According to Jane Goodman, the Berber Spring could not have happened if not for the conjunction of four dynamics: the Arabization program that “criminalized” the Berber identity; a small network of Berber scholars in Paris in the 1970s; the student governance in Algerian universities that allowed for the organization of the demonstrations; and the “human rights discourse” in the media, fueled by the violent repression.

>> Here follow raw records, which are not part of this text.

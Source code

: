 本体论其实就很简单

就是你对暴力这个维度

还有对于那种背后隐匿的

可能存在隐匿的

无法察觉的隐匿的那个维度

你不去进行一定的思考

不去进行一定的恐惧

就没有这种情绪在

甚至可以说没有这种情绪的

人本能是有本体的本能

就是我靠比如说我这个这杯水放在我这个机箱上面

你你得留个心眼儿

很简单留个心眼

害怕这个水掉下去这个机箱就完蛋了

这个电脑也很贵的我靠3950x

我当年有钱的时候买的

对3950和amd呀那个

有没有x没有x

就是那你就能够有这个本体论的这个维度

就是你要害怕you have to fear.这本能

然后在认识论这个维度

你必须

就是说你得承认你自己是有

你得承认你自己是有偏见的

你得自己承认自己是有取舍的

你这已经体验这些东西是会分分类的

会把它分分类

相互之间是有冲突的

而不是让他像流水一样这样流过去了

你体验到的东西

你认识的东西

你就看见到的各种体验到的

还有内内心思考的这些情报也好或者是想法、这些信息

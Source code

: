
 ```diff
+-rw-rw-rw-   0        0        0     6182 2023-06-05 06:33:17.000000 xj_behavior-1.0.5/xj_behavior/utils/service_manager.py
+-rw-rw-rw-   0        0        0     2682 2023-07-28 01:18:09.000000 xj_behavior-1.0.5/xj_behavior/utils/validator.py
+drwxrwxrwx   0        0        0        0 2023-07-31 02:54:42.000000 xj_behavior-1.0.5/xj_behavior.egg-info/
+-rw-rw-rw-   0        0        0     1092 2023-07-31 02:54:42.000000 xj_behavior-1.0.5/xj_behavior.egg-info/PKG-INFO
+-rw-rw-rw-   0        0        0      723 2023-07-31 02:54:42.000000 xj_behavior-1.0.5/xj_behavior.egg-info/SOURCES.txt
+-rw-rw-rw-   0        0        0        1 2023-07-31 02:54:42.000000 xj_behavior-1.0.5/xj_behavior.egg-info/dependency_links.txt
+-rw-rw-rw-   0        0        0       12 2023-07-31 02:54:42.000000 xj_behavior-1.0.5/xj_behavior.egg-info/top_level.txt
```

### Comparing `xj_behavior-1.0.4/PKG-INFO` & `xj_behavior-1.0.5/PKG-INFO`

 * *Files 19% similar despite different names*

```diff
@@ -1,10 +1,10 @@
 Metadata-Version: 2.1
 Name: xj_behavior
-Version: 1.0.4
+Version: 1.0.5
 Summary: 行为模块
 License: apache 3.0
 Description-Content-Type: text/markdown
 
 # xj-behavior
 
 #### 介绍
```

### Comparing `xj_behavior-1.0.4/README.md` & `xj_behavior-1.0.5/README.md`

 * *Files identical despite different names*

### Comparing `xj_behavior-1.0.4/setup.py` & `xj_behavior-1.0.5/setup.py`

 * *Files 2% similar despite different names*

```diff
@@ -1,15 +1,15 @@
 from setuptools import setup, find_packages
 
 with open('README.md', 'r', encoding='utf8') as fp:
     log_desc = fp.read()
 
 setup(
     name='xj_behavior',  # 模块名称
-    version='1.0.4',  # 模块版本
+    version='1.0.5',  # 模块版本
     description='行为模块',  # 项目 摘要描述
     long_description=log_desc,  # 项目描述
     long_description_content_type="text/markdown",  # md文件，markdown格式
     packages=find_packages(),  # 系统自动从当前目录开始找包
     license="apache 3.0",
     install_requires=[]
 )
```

While the Berber Spring was in the end violently suppressed by the Algerian authorities, it created a lasting legacy for Kabylie and the Berbers across North Africa. Many of today's prominent Kabyle politicians and activists made their name during the Berber Spring events, and organizations such as the Rally for Culture and Democracy (RCD) and the Berber Cultural Movement (Mouvement Culturel Berbère – MCB) were later created by activists of the Spring. The Spring was also an important event for Algeria's nascent human rights community, including outside Berber circles.

==Aftermath==
Since the dismantling of the one-party FLN system in 1989—followed by abortive democratization and civil war—a few of the demands of the Berber Spring have been met by the state. In 2016, the Berber language was made an official language of Algeria, alongside Arabic.
Other points of contention remain.

Since January 2011 massive Berber activism re-emerged in North Africa in the wake of the Tunisian revolution and the overthrow of the Tunisian president Ben Ali, in what Berbers sometimes call the Berber-Arab Spring. This time, Berber activists were much more active and vocal on the streets of Morocco and Libya compared to Algeria. In Libya, Berber rebels helped topple Muammar Gaddafi, as the offensive that captured Tripoli and greatly helped end the civil war there originated from the Berber Nafusa Mountains.